▶ [AIM OF THE TASK]: The answer must be one number: how many lines in the records below contain the string "Useful".

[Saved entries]
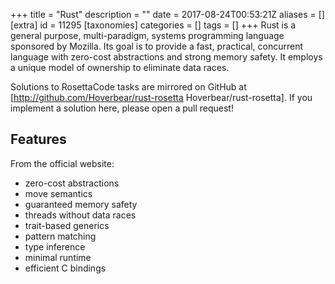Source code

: +++
title = "Rust"
description = ""
date = 2017-08-24T00:53:21Z
aliases = []
[extra]
id = 11295
[taxonomies]
categories = []
tags = []
+++
Rust is a general purpose, multi-paradigm, systems programming language sponsored by Mozilla. Its goal is to provide a fast, practical, concurrent language with zero-cost abstractions and strong memory safety. It employs a unique model of ownership to eliminate data races.

Solutions to RosettaCode tasks are mirrored on GitHub at [http://github.com/Hoverbear/rust-rosetta Hoverbear/rust-rosetta]. If you implement a solution here, please open a pull request!

## Features
From the official website:
* zero-cost abstractions
* move semantics
* guaranteed memory safety
* threads without data races
* trait-based generics
* pattern matching
* type inference
* minimal runtime
* efficient C bindings
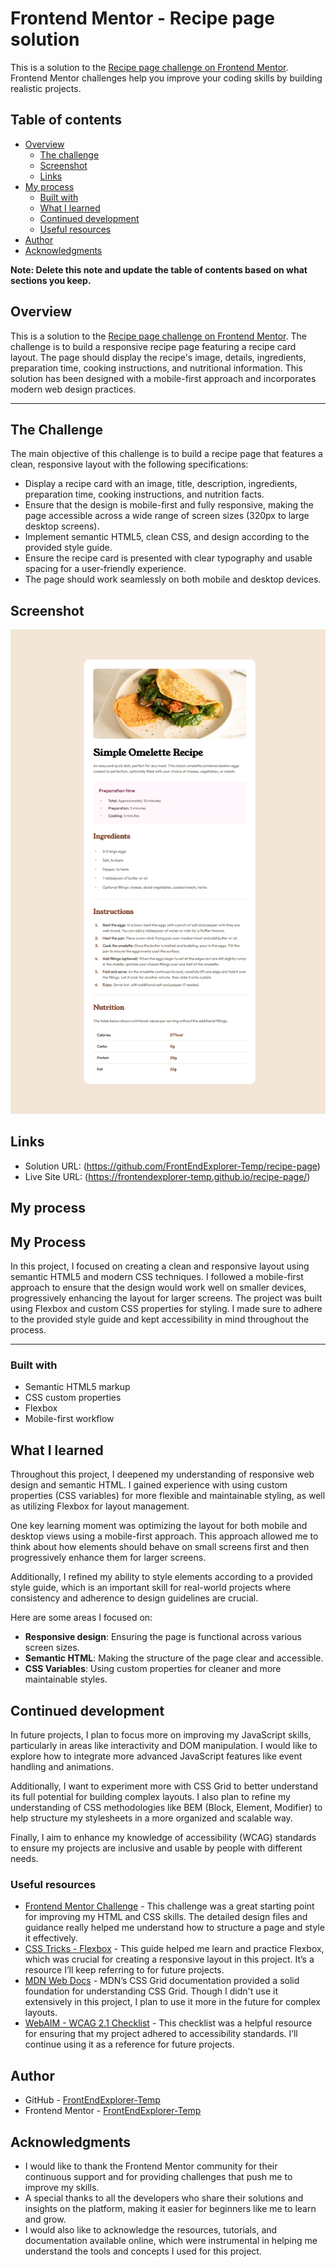 # Frontend Mentor - Recipe page solution

This is a solution to the [Recipe page challenge on Frontend Mentor](https://www.frontendmentor.io/challenges/recipe-page-KiTsR8QQKm). Frontend Mentor challenges help you improve your coding skills by building realistic projects.

## Table of contents

- [Overview](#overview)
  - [The challenge](#the-challenge)
  - [Screenshot](#screenshot)
  - [Links](#links)
- [My process](#my-process)
  - [Built with](#built-with)
  - [What I learned](#what-i-learned)
  - [Continued development](#continued-development)
  - [Useful resources](#useful-resources)
- [Author](#author)
- [Acknowledgments](#acknowledgments)

**Note: Delete this note and update the table of contents based on what sections you keep.**

## Overview

This is a solution to the [Recipe page challenge on Frontend Mentor](https://www.frontendmentor.io/challenges/recipe-page-KiTsR8QQKm). The challenge is to build a responsive recipe page featuring a recipe card layout. The page should display the recipe's image, details, ingredients, preparation time, cooking instructions, and nutritional information. This solution has been designed with a mobile-first approach and incorporates modern web design practices.

---

## The Challenge

The main objective of this challenge is to build a recipe page that features a clean, responsive layout with the following specifications:

- Display a recipe card with an image, title, description, ingredients, preparation time, cooking instructions, and nutrition facts.
- Ensure that the design is mobile-first and fully responsive, making the page accessible across a wide range of screen sizes (320px to large desktop screens).
- Implement semantic HTML5, clean CSS, and design according to the provided style guide.
- Ensure the recipe card is presented with clear typography and usable spacing for a user-friendly experience.
- The page should work seamlessly on both mobile and desktop devices.

## Screenshot

![](./preview.png)

## Links

- Solution URL: (https://github.com/FrontEndExplorer-Temp/recipe-page)
- Live Site URL: (https://frontendexplorer-temp.github.io/recipe-page/)

## My process

## My Process

In this project, I focused on creating a clean and responsive layout using semantic HTML5 and modern CSS techniques. I followed a mobile-first approach to ensure that the design would work well on smaller devices, progressively enhancing the layout for larger screens. The project was built using Flexbox and custom CSS properties for styling. I made sure to adhere to the provided style guide and kept accessibility in mind throughout the process.

---

### Built with

- Semantic HTML5 markup
- CSS custom properties
- Flexbox
- Mobile-first workflow

## What I learned

Throughout this project, I deepened my understanding of responsive web design and semantic HTML. I gained experience with using custom properties (CSS variables) for more flexible and maintainable styling, as well as utilizing Flexbox for layout management.

One key learning moment was optimizing the layout for both mobile and desktop views using a mobile-first approach. This approach allowed me to think about how elements should behave on small screens first and then progressively enhance them for larger screens.

Additionally, I refined my ability to style elements according to a provided style guide, which is an important skill for real-world projects where consistency and adherence to design guidelines are crucial.

Here are some areas I focused on:

- **Responsive design**: Ensuring the page is functional across various screen sizes.
- **Semantic HTML**: Making the structure of the page clear and accessible.
- **CSS Variables**: Using custom properties for cleaner and more maintainable styles.

## Continued development

In future projects, I plan to focus more on improving my JavaScript skills, particularly in areas like interactivity and DOM manipulation. I would like to explore how to integrate more advanced JavaScript features like event handling and animations.

Additionally, I want to experiment more with CSS Grid to better understand its full potential for building complex layouts. I also plan to refine my understanding of CSS methodologies like BEM (Block, Element, Modifier) to help structure my stylesheets in a more organized and scalable way.

Finally, I aim to enhance my knowledge of accessibility (WCAG) standards to ensure my projects are inclusive and usable by people with different needs.

### Useful resources

- [Frontend Mentor Challenge](https://www.frontendmentor.io/challenges/recipe-page-KiTsR8QQKm) - This challenge was a great starting point for improving my HTML and CSS skills. The detailed design files and guidance really helped me understand how to structure a page and style it effectively.
- [CSS Tricks - Flexbox](https://css-tricks.com/snippets/css/a-guide-to-flexbox/) - This guide helped me learn and practice Flexbox, which was crucial for creating a responsive layout in this project. It’s a resource I’ll keep referring to for future projects.
- [MDN Web Docs](https://developer.mozilla.org/en-US/docs/Web/CSS/CSS_Grid_Layout) - MDN’s CSS Grid documentation provided a solid foundation for understanding CSS Grid. Though I didn't use it extensively in this project, I plan to use it more in the future for complex layouts.
- [WebAIM - WCAG 2.1 Checklist](https://webaim.org/standards/wcag/checklist) - This checklist was a helpful resource for ensuring that my project adhered to accessibility standards. I’ll continue using it as a reference for future projects.

## Author

- GitHub - [FrontEndExplorer-Temp](https://github.com/FrontEndExplorer-Temp)
- Frontend Mentor - [FrontEndExplorer-Temp](https://www.frontendmentor.io/profile/FrontEndExplorer-Temp)

## Acknowledgments

- I would like to thank the Frontend Mentor community for their continuous support and for providing challenges that push me to improve my skills.
- A special thanks to all the developers who share their solutions and insights on the platform, making it easier for beginners like me to learn and grow.
- I would also like to acknowledge the resources, tutorials, and documentation available online, which were instrumental in helping me understand the tools and concepts I used for this project.
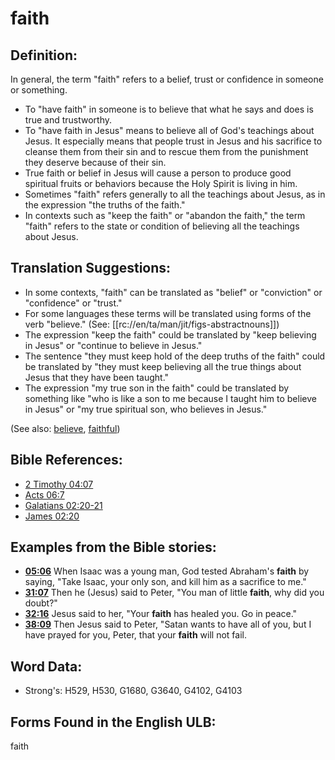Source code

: # faith

## Definition:

In general, the term "faith" refers to a belief, trust or confidence in someone or something.

* To "have faith" in someone is to believe that what he says and does is true and trustworthy.
* To "have faith in Jesus" means to believe all of God's teachings about Jesus. It especially means that people trust in Jesus and his sacrifice to cleanse them from their sin and to rescue them from the punishment they deserve because of their sin.
* True faith or belief in Jesus will cause a person to produce good spiritual fruits or behaviors because the Holy Spirit is living in him.
* Sometimes "faith" refers generally to all the teachings about Jesus, as in the expression "the truths of the faith."
* In contexts such as "keep the faith" or "abandon the faith," the term "faith" refers to the state or condition of believing all the teachings about Jesus.

## Translation Suggestions:

* In some contexts, "faith" can be translated as "belief" or "conviction" or "confidence" or "trust."
* For some languages these terms will be translated using forms of the verb "believe." (See: [[rc://en/ta/man/jit/figs-abstractnouns]])
* The expression "keep the faith" could be translated by "keep believing in Jesus" or "continue to believe in Jesus."
* The sentence "they must keep hold of the deep truths of the faith" could be translated by "they must keep believing all the true things about Jesus that they have been taught."
* The expression "my true son in the faith" could be translated by something like "who is like a son to me because I taught him to believe in Jesus" or "my true spiritual son, who believes in Jesus."

(See also: [believe](../kt/believe.md), [faithful](../kt/faithful.md))

## Bible References:

* [2 Timothy 04:07](rc://en/tn/help/2ti/04/07)
* [Acts 06:7](rc://en/tn/help/act/06/7)
* [Galatians 02:20-21](rc://en/tn/help/gal/02/20)
* [James 02:20](rc://en/tn/help/jas/02/20)

## Examples from the Bible stories:

* __[05:06](rc://en/tn/help/obs/05/06)__ When Isaac was a young man, God tested Abraham's __faith__ by saying, "Take Isaac, your only son, and kill him as a sacrifice to me."
* __[31:07](rc://en/tn/help/obs/31/07)__ Then he (Jesus) said to Peter, "You man of little __faith__, why did you doubt?"
* __[32:16](rc://en/tn/help/obs/32/16)__ Jesus said to her, "Your __faith__ has healed you. Go in peace."
* __[38:09](rc://en/tn/help/obs/38/09)__ Then Jesus said to Peter, "Satan wants to have all of you, but I have prayed for you, Peter, that your __faith__ will not fail.

## Word Data:

* Strong's: H529, H530, G1680, G3640, G4102, G4103

## Forms Found in the English ULB:

faith

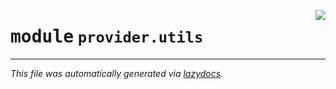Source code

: <!-- markdownlint-disable -->

<a href="../../th2_data_services/provider/utils/__init__.py"><img align="right" style="float:right;" src="https://img.shields.io/badge/-source-cccccc?style=flat-square"></a>

# <kbd>module</kbd> `provider.utils`








---

_This file was automatically generated via [lazydocs](https://github.com/ml-tooling/lazydocs)._
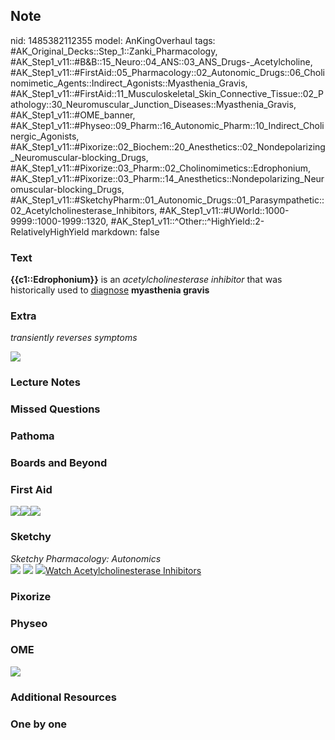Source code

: ## Note
nid: 1485382112355
model: AnKingOverhaul
tags: #AK_Original_Decks::Step_1::Zanki_Pharmacology, #AK_Step1_v11::#B&B::15_Neuro::04_ANS::03_ANS_Drugs-_Acetylcholine, #AK_Step1_v11::#FirstAid::05_Pharmacology::02_Autonomic_Drugs::06_Cholinomimetic_Agents::Indirect_Agonists::Myasthenia_Gravis, #AK_Step1_v11::#FirstAid::11_Musculoskeletal_Skin_Connective_Tissue::02_Pathology::30_Neuromuscular_Junction_Diseases::Myasthenia_Gravis, #AK_Step1_v11::#OME_banner, #AK_Step1_v11::#Physeo::09_Pharm::16_Autonomic_Pharm::10_Indirect_Cholinergic_Agonists, #AK_Step1_v11::#Pixorize::02_Biochem::20_Anesthetics::02_Nondepolarizing_Neuromuscular-blocking_Drugs, #AK_Step1_v11::#Pixorize::03_Pharm::02_Cholinomimetics::Edrophonium, #AK_Step1_v11::#Pixorize::03_Pharm::14_Anesthetics::Nondepolarizing_Neuromuscular-blocking_Drugs, #AK_Step1_v11::#SketchyPharm::01_Autonomic_Drugs::01_Parasympathetic::02_Acetylcholinesterase_Inhibitors, #AK_Step1_v11::#UWorld::1000-9999::1000-1999::1320, #AK_Step1_v11::^Other::^HighYield::2-RelativelyHighYield
markdown: false

### Text
<div>
  <b>{{c1::Edrophonium}}</b> is an <i>acetylcholinesterase
  inhibitor</i> that was historically used to <u>diagnose</u>
  <b>myasthenia gravis</b>
</div>

### Extra
<i>transiently reverses symptoms</i>
<div><img src="paste-45986214838760.jpg"></div>

### Lecture Notes


### Missed Questions


### Pathoma


### Boards and Beyond


### First Aid
<img src="paste-594986114482179.jpg"><img src=
"paste-296236779307011.jpg"><img src="paste-337850717437955.jpg">

### Sketchy
<div>
  <i>Sketchy Pharmacology: Autonomics</i>
</div><img src="Screen%20Shot%202019-09-05%20at%205.33.34%20PM.png"
class="resizer"> <img src=
"Screen%20Shot%202019-09-23%20at%209.15.01%20AM.png" class=
"resizer"> <img src=
"Screen%20Shot%202019-09-23%20at%209.15.08%20AM.png" class=
"resizer"><a href=
"https://dashboard.sketchy.com/study/medical/courses/medical-pharmacology/units/medical-pharmacology-autonomic-drugs/videos/medical-pharmacology-autonomic-drugs-parasympathetic-acetylcholinesterase-inhibitors?utm_source=anki&utm_medium=partnership&utm_campaign=february_update&utm_content=medical">Watch
Acetylcholinesterase Inhibitors</a>

### Pixorize


### Physeo


### OME
<div class="ome-widget">
  <a href="https://onlinemeded.org?ref=anki"><img src=
  "_OME_AnkiFlashcards_General_4.png"></a>
</div>

### Additional Resources


### One by one

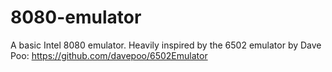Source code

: # 8080-emulator
A basic Intel 8080 emulator.
Heavily inspired by the 6502 emulator by Dave Poo: https://github.com/davepoo/6502Emulator
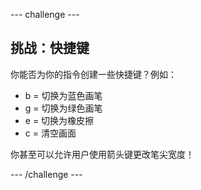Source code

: --- challenge ---
## 挑战：快捷键
你能否为你的指令创建一些快捷键？例如：

+ b = 切换为蓝色画笔
+ g = 切换为绿色画笔
+ e = 切换为橡皮擦
+ c = 清空画面

你甚至可以允许用户使用箭头键更改笔尖宽度！




--- /challenge ---
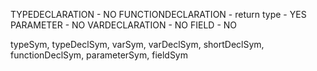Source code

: TYPEDECLARATION - NO
FUNCTIONDECLARATION - return type - YES
PARAMETER - NO
VARDECLARATION - NO
FIELD - NO

typeSym, typeDeclSym, varSym, varDeclSym, shortDeclSym, functionDeclSym, parameterSym, fieldSym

▶ [RESPONSE BOX]: 2